The aim of this study was to investigate immunological responses mediated by Tfh, Treg and B regulatory cells in responder SAA patients before and after omalizumab treatment in order to contribute to the definition of the effects of anti-IgE biological therapy on adaptive and innate immunity.

2 Materials and Methods

2.1 Study Population

Fifty-seven SAA patients (median age 53.3 ± 14.7; 38% males), followed at the Respiratory Diseases Unit of Siena University Hospital were included in the study from January 2019 to January 2020. Among these, 46 gave their written informed consent to participate in the study, which was approved by our Local Ethics Committee CEAVSE (code number 180712 and Markerlung 17431). Among these patients, 36 were excluded for different reasons: 28 reported concomitant diseases that can alter immunological data (ten were active smokers, seven had chronic obstructive pulmonary disease, four had autoimmune disorders, one had cancer, and six were diabetics), while eight patients were discontinued on omalizumab therapy (three for adverse reactions and one for a hypersensitivity reaction to omalizumab, three for non-adherence to the treatment, and one due to death in a car accident).

Ten SAA patients (median age 54.6 ± 7.5; 30% males) and ten healthy sex- and age-matched controls were finally included in the study.

SAA was diagnosed according to the Global Strategy for Asthma Management and Prevention, Global Initiative for Asthma (GINA) guidelines [20]. The results of the asthma control questionnaire (ACQ) and the asthma control test (ACT), physical examination and lung function tests at baseline and during follow-up were collected in a database. All SAA patients included in the study were treated with subcutaneous injections of omalizumab: dose and frequency of injections were calculated according to body weight and total serum IgE. Serum levels of IgE-specific allergens and nonspecific (total) IgE were measured by Immuno-CAP 250 (Thermo Fisher Scientific, Waltham, MA, USA), a highly automated system, requiring minimal hands-on time. The results were expressed as U/mL. Serum and blood sampling were obtained at baseline and after 6 months (T6) of therapy with omalizumab. The ten healthy controls (four male, age 48 ± 12 years) were normal on physical examination, and were all negative to the Immuno-CAP test. They had no history of asthma or allergy and were not on any medication. They were monitored for at least 12 months and did not develop any disease.

2.2 Lung Function Tests

The following lung function parameters were recorded according to ATS/ERS standards using a Jaeger body plethysmograph with corrections for temperature and barometric pressure: forced vital capacity (FVC), forced expiratory volume in the first second (FEV1), and FEV1/FVC ratio. All were expressed as percentages of predicted values. Lung function tests were performed at baseline and at follow-up.

2.3 Antibodies

Multicolour flow cytometric analysis was performed using the following fluorochrome-labelled anti-human monoclonal antibodies for measuring lymphocyte Th and Tfh subsets (CD4-APC-Vio770, CD45RA-PE-Vio770, CCR6-APC, CXCR3-VioBright FITC CXCR5 PerCP-Cy5.5, CCR4-PE) all from Miltenyi biotech. Tregs and Tfr were detected using BD Human Regulatory T Cell Cocktail (BD, San Jose, CA, USA), including CD4-FITC (clone SK3), CD25-PECy7 (clone 2A3), CD127 Alexa Fluor® 647 and adding CXCR5 PerCP-Cy5 and CD8 horizon450 (the last two from Biolegend).
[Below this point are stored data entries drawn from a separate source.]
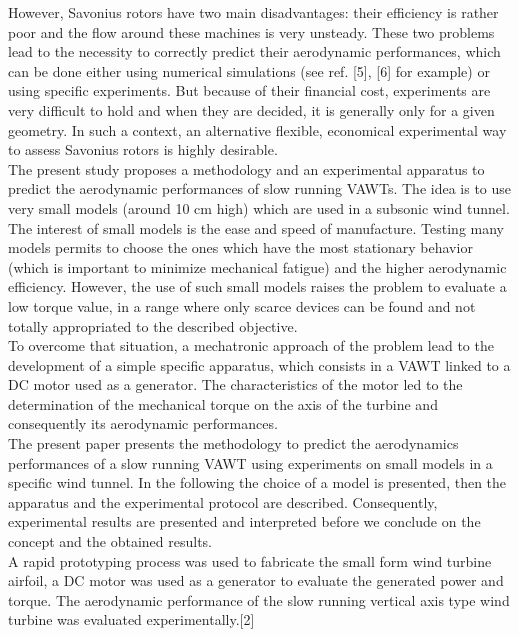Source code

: \documentclass[a4paper,12pt]{article}
\begin{document}
However, Savonius rotors have two main disadvantages: their efficiency is rather poor and the flow around these machines is very unsteady. These two problems lead to the necessity to correctly predict their aerodynamic performances, which can be done either using numerical simulations (see ref. [5], [6] for example) or using specific experiments. But because of their financial cost, experiments are very difficult to hold and when they are decided, it is generally only for a given geometry. In such a context, an alternative flexible, economical experimental way to assess Savonius rotors is highly desirable.\\

The present study proposes a methodology and an experimental apparatus to predict the aerodynamic performances of slow running VAWTs. The idea is to use very small models (around 10 cm high) which are used in a subsonic wind tunnel. The interest of small models is the ease and speed of manufacture. Testing many models permits to choose the ones which have the most stationary behavior (which is important to minimize mechanical fatigue) and the higher aerodynamic efficiency. However, the use of such small models raises the problem to evaluate a low torque value, in a range where only scarce devices can be found and not totally appropriated to the described objective.\\

To overcome that situation, a mechatronic approach of the problem lead to the development of a simple specific apparatus, which consists in a VAWT linked to a DC motor used as a generator. The characteristics of the motor led to the determination of the mechanical torque on the axis of the turbine and consequently its aerodynamic performances.\\

The present paper presents the methodology to predict the aerodynamics performances of a slow running VAWT using experiments on small models in a specific wind tunnel. In the following the choice of a model is presented, then the apparatus and the experimental protocol are described. Consequently, experimental results are presented and interpreted before we conclude on the concept and the obtained results.\\

A rapid prototyping process was used to fabricate
the small form wind turbine airfoil, a DC motor
was used as a generator to evaluate the generated
power and torque. The aerodynamic performance
of the slow running vertical axis type wind
turbine was evaluated experimentally.[2]\\
\end{document}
Bregs were detected using the following fluorochrome-labelled anti-human monoclonal antibodies: CD38-FITC CD1d-PE, CD19-PE-Cy7, CD5-PerCP-CY5.5, CD24-APC-H7 and CD27- BV510, all from BD Biosciences (San Jose, CA, USA).

2.4 Preparation and Storage of Peripheral Blood Mononuclear Cells

Preparation and storage of peripheral blood mononuclear cells (PBMCs) was performed in the laboratory of the Respiratory Diseases Unit, Siena University Hospital (Italy) from January 2018 to June 2020. Peripheral blood samples after 8 h of fasting were drawn into a tube containing EDTA anticoagulant (BD Vacutainer® EDTA tubes, BD Biosciences) and processed within 8 h.

Briefly, a layer of blood was added to the same volume of Ficoll Histopaque®-1077 (Sigma-Aldrich, Burlington, MA, USA) in a 50 mL tube and centrifuged for 30 min at 1308g in a swinging-bucket rotor without brake. The mononuclear cell layer was transferred to a new conical tube (Corning® 50 mL centrifuge tubes, Sigma-Aldrich), adding 15 mL RPMI 1640 medium (Gibco®, Thermo Fisher Scientific), and centrifuged at 327g for 10 min. Supernatant was carefully removed and after being kept for 1 h at − 20 °C and overnight at − 80 °C, the cells were stored in liquid nitrogen until analysis.

The vitality and the number were defined through trypan blue chamber and the correct amount of cells were used for cell staining.

Cell staining and flow cytometric analysis were performed using FACS CantoII cell analyser (BD Biosciences). Briefly, the cells were thawed and centrifuged at 327g for 10 min, discarding the supernatant. A total of 106 live cells were added to each tube (based on trypan-blue stain detection in a Burker chamber). Cells were marked with an appropriate amount of mABs and incubated for 30 min, according to the manufacturer's instructions. After incubation, the cells were resuspended in medium and read by flow cytometer. Kaluza Analysis 2.1 software was used for data analysis.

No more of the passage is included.